Die Lektüre des Buches ist dank der Klarheit der Argumentation sowie ihrer Konzentration auf das Wesentliche regelrecht erfreulich. Freilich finden sich inhaltliche Wiederholungen, auch bedingt durch die jeweiligen Adressaten, an die sich die Texte ursprünglich richteten. Sie treten daher denn auch in dem Nebeneinander von englisch- und deutschsprachigen Abhandlungen hervor; doch bleibt erkennbar, dass jeweils ein eigener Akzent und ein besonderes gedankliches Profil gesetzt ist. Natürlich kann und muss man wohl auch manche inhaltliche Frage zu dem Ausgeführten stellen. So dürfte nach meiner Einsicht das Verhältnis der JohApk zu Paulus und seinem Erbe doch etwas anders zu beurteilen sein als es durch L. geschieht, auch weil mir die (historische und theologische) Verwurzelung des Vf.s der Apk in Palästina problematisch zu sein scheint. Oder z. B. die Verwendung von "Illyrien" Rö 15,19 ist wohl doch eher biographisch bedingt, als dass damit ein Eckpunkt des römischen Imperiums benannt werden soll (127.201). Indessen gehört es gerade zu den Einsichten des Forschers, der hier zu Worte kommt, dass hinsichtlich historischer Erkenntnisse "immer nur ein bestimmter Grad mehr oder minder hoher Sicherheit [zu] errreichen" ist (177); auch darin begegnet dem Leser der große Exeget.
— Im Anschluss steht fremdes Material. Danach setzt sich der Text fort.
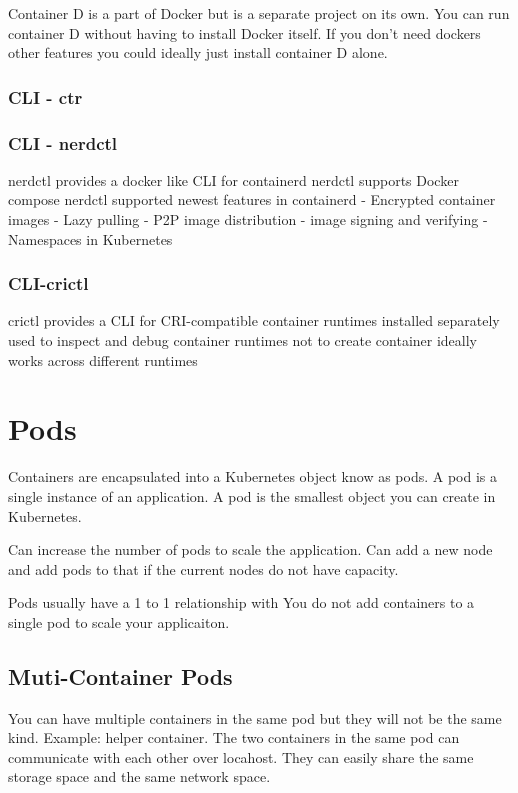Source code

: \documentclass[11pt]{book}
\begin{document}
    Container D is a part of Docker but is a separate project on its own.
    You can run container D without having to install Docker itself.
    If you don't need dockers other features you could ideally just install container D alone.

    \subsubsection{CLI - ctr}

    \subsubsection{CLI - nerdctl}
    nerdctl provides a docker like CLI for containerd
    nerdctl supports Docker compose
    nerdctl supported newest features in containerd
    - Encrypted container images
    - Lazy pulling
    - P2P image distribution
    - image signing and verifying
    - Namespaces in Kubernetes

    \subsubsection{CLI-crictl}
    crictl provides a CLI for CRI-compatible container runtimes
    installed separately
    used to inspect and debug container runtimes
    not to create container ideally
    works across different runtimes



    \section{Pods}
    Containers are encapsulated into a Kubernetes object know as pods.
    A pod is a single instance of an application.
    A pod is the smallest object you can create in Kubernetes.

    Can increase the number of pods to scale the application.
    Can add a new node and add pods to that if the current nodes do not have capacity.

    Pods usually have a 1 to 1 relationship with
    You do not add containers to a single pod to scale your applicaiton.

    \subsection{Muti-Container Pods}
    You can have multiple containers in the same pod but they will not be the same kind.
    Example: helper container. The two containers in the same pod can communicate with each other over locahost.
    They can easily share the same storage space and the same network space.
\end{document}
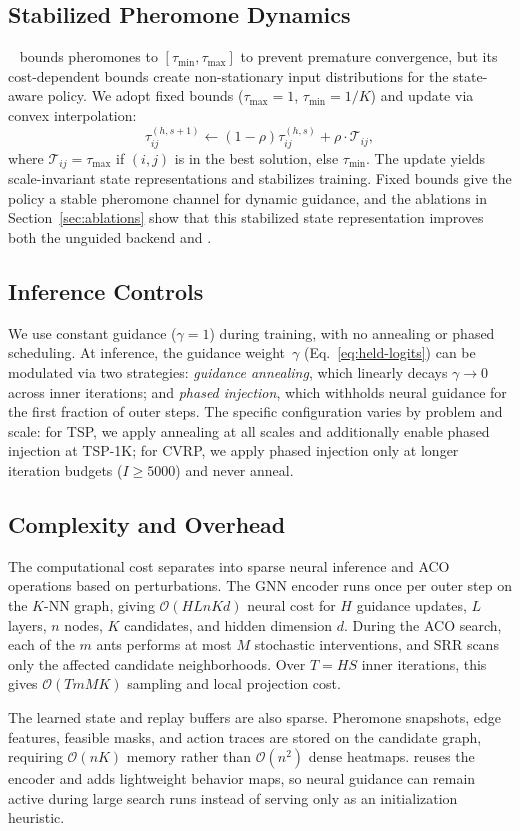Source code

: \subsection{Stabilized Pheromone Dynamics}
\label{sec:smoothed-mmas}
\MMAS{}~\cite{maxmin} bounds pheromones to $[\tau_{\min}, \tau_{\max}]$ to prevent premature convergence, but its cost-dependent bounds create non-stationary input distributions for the state-aware policy. We adopt fixed bounds ($\tau_{\max}{=}1$, $\tau_{\min}{=}1/K$) and update via convex interpolation:
\begin{equation}
\tau^{(h,s+1)}_{ij} \leftarrow (1-\rho)\tau^{(h,s)}_{ij} + \rho \cdot \mathcal{T}_{ij},
\label{eq:smoothed-mmas}
\end{equation}
where $\mathcal{T}_{ij} = \tau_{\max}$ if $(i,j)$ is in the best solution, else $\tau_{\min}$.
The update yields scale-invariant state representations and stabilizes training.
Fixed bounds give the policy a stable pheromone channel for dynamic guidance, and the ablations in Section~\ref{sec:ablations} show that this stabilized state representation improves both the unguided backend and \DyNACO{}.

\subsection{Inference Controls}
\label{sec:inference}
We use constant guidance ($\gamma{=}1$) during training, with no annealing or phased scheduling.
At inference, the guidance weight~$\gamma$ (Eq.~\ref{eq:held-logits}) can be modulated via two strategies: \emph{guidance annealing}, which linearly decays $\gamma \to 0$ across inner iterations; and \emph{phased injection}, which withholds neural guidance for the first fraction of outer steps.
The specific configuration varies by problem and scale: for TSP, we apply annealing at all scales and additionally enable phased injection at TSP-1K; for CVRP, we apply phased injection only at longer iteration budgets ($I{\geq}5000$) and never anneal.

\subsection{Complexity and Overhead}
\label{sec:complexity}

The computational cost separates into sparse neural inference and ACO operations based on perturbations. The GNN encoder runs once per outer step on the $K$-NN graph, giving $\mathcal{O}(H L n K d)$ neural cost for $H$ guidance updates, $L$ layers, $n$ nodes, $K$ candidates, and hidden dimension $d$. During the ACO search, each of the $m$ ants performs at most $M$ stochastic interventions, and SRR scans only the affected candidate neighborhoods. Over $T=H S$ inner iterations, this gives $\mathcal{O}(T m M K)$ sampling and local projection cost.

The learned state and replay buffers are also sparse. Pheromone snapshots, edge features, feasible masks, and action traces are stored on the candidate graph, requiring $\mathcal{O}(nK)$ memory rather than $\mathcal{O}(n^2)$ dense heatmaps. \DyNACS{} reuses the \DyNACO{} encoder and adds lightweight behavior maps, so neural guidance can remain active during large search runs instead of serving only as an initialization heuristic.
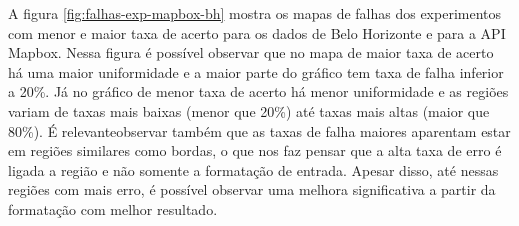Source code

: A figura \ref{fig:falhas-exp-mapbox-bh} mostra os mapas de falhas dos experimentos com menor e maior taxa de acerto para os dados de Belo Horizonte e para a API Mapbox. Nessa figura é possível observar que no mapa de maior taxa de acerto há uma maior uniformidade e a maior parte do gráfico tem taxa de falha inferior a 20\%. Já no gráfico de menor taxa de acerto há menor uniformidade e as regiões variam de taxas mais baixas (menor que 20\%) até taxas mais altas (maior que 80\%). É relevanteobservar também que as taxas de falha maiores aparentam estar em regiões similares como bordas, o que nos faz pensar que a alta taxa de erro é ligada a região e não somente a formatação de entrada. Apesar disso, até nessas regiões com mais erro, é possível observar uma melhora significativa a partir da formatação com melhor resultado. 


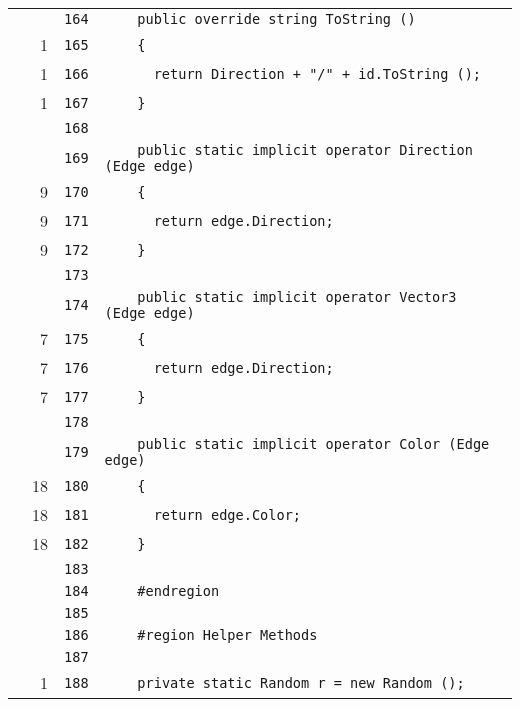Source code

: \documentclass[a4paper,10pt]{article}
\begin{document}
\begin{longtable}[l]{lrrl}
\cellcolor{gray} &  & \verb~164~ & \verb~    public override string ToString ()~\\
\cellcolor{green} & 1 & \verb~165~ & \verb~    {~\\
\cellcolor{green} & 1 & \verb~166~ & \verb~      return Direction + "/" + id.ToString ();~\\
\cellcolor{green} & 1 & \verb~167~ & \verb~    }~\\
\cellcolor{gray} &  & \verb~168~ & \verb~~\\
\cellcolor{gray} &  & \verb~169~ & \verb~    public static implicit operator Direction (Edge edge)~\\
\cellcolor{green} & 9 & \verb~170~ & \verb~    {~\\
\cellcolor{green} & 9 & \verb~171~ & \verb~      return edge.Direction;~\\
\cellcolor{green} & 9 & \verb~172~ & \verb~    }~\\
\cellcolor{gray} &  & \verb~173~ & \verb~~\\
\cellcolor{gray} &  & \verb~174~ & \verb~    public static implicit operator Vector3 (Edge edge)~\\
\cellcolor{green} & 7 & \verb~175~ & \verb~    {~\\
\cellcolor{green} & 7 & \verb~176~ & \verb~      return edge.Direction;~\\
\cellcolor{green} & 7 & \verb~177~ & \verb~    }~\\
\cellcolor{gray} &  & \verb~178~ & \verb~~\\
\cellcolor{gray} &  & \verb~179~ & \verb~    public static implicit operator Color (Edge edge)~\\
\cellcolor{green} & 18 & \verb~180~ & \verb~    {~\\
\cellcolor{green} & 18 & \verb~181~ & \verb~      return edge.Color;~\\
\cellcolor{green} & 18 & \verb~182~ & \verb~    }~\\
\cellcolor{gray} &  & \verb~183~ & \verb~~\\
\cellcolor{gray} &  & \verb~184~ & \verb~    #endregion~\\
\cellcolor{gray} &  & \verb~185~ & \verb~~\\
\cellcolor{gray} &  & \verb~186~ & \verb~    #region Helper Methods~\\
\cellcolor{gray} &  & \verb~187~ & \verb~~\\
\cellcolor{green} & 1 & \verb~188~ & \verb~    private static Random r = new Random ();~\\

\end{longtable}
\end{document}
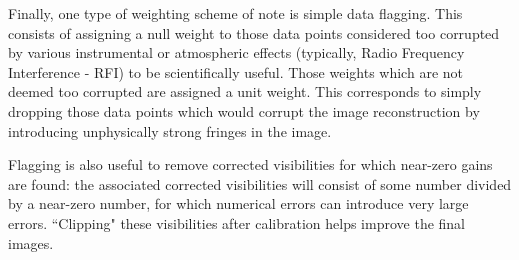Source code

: \pg
Finally, one type of weighting scheme of note is simple data flagging. This consists of assigning a null weight to those data points considered too corrupted by various instrumental or atmospheric effects (typically, Radio Frequency Interference - RFI) to be scientifically useful. Those weights which are not deemed too corrupted are assigned a unit weight. This corresponds to simply dropping those data points which would corrupt the image reconstruction by introducing unphysically strong fringes in the image.

\pg
Flagging is also useful to remove corrected visibilities for which near-zero gains are found: the associated corrected visibilities will consist of some number divided by a near-zero number, for which numerical errors can introduce very large errors. ``Clipping" these visibilities after calibration helps improve the final images.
Eine imponierende Bibliographie für die Jahre 1988-2000 (über 200 Nummern), mit der die in der FS von 1989 (s. o.) fortgeführt wird, sowie ein Bibelstellen-, ein Autoren- und ein Stichwortregister beschließen den Band. Leider trüben erhebliche Druckfehler, die eine unzureichende Lektorierung erkennen lassen, die Freude an der Lektüre; dieser Autor hätte Besseres verdient.